» EXERCISE DESCRIPTION: In the entries below, spot each line with the word "correctness" and copy it.

(Pictures paired with source code)
※

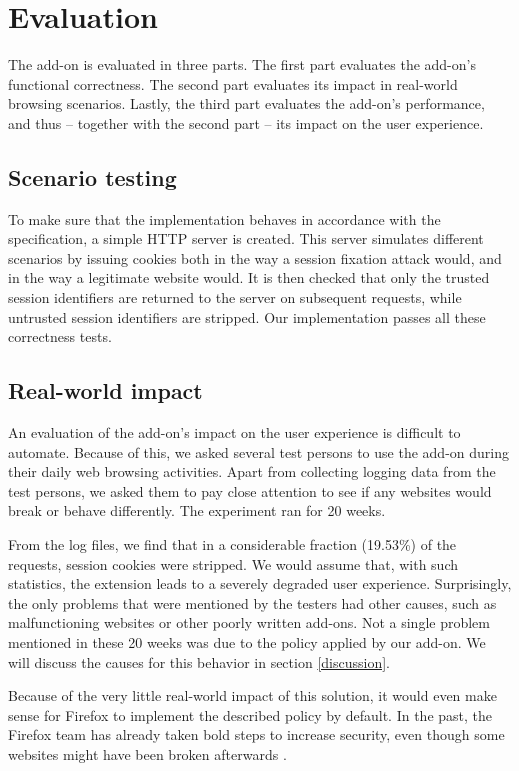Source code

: \section{Evaluation}\label{evaluation}

The add-on is evaluated in three parts. The first part evaluates the add-on's functional correctness. The second part evaluates its impact in real-world browsing scenarios. Lastly, the third part evaluates the add-on's performance, and thus -- together with the second part -- its impact on the user experience.

\subsection{Scenario testing}

To make sure that the implementation behaves in accordance with the specification, a simple HTTP server is created. This server simulates different scenarios by issuing cookies both in the way a session fixation attack would, and in the way a legitimate website would. It is then checked that only the trusted session identifiers are returned to the server on subsequent requests, while untrusted session identifiers are stripped. Our implementation passes all these correctness tests.

\subsection{Real-world impact}

An evaluation of the add-on's impact on the user experience is difficult to automate. Because of this, we asked several test persons to use the add-on during their daily web browsing activities. Apart from collecting logging data from the test persons, we asked them to pay close attention to see if any websites would break or behave differently. The experiment ran for 20 weeks.

From the log files, we find that in a considerable fraction (19.53\%) of the requests, session cookies were stripped. We would assume that, with such statistics, the extension leads to a severely degraded user experience. Surprisingly, the only problems that were mentioned by the testers had other causes, such as malfunctioning websites or other poorly written add-ons. Not a single problem mentioned in these 20 weeks was due to the policy applied by our add-on. We will discuss the causes for this behavior in section \ref{discussion}.

Because of the very little real-world impact of this solution, it would even make sense for Firefox to implement the described policy by default. In the past, the Firefox team has already taken bold steps to increase security, even though some websites might have been broken afterwards \cite{Singh2010,MozillaXmlHttp,Bonne2011}.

※

» ANSWER SECTION:
The add-on is evaluated in three parts. The first part evaluates the add-on's functional correctness. The second part evaluates its impact in real-world browsing scenarios. Lastly, the third part evaluates the add-on's performance, and thus -- together with the second part -- its impact on the user experience.
To make sure that the implementation behaves in accordance with the specification, a simple HTTP server is created. This server simulates different scenarios by issuing cookies both in the way a session fixation attack would, and in the way a legitimate website would. It is then checked that only the trusted session identifiers are returned to the server on subsequent requests, while untrusted session identifiers are stripped. Our implementation passes all these correctness tests.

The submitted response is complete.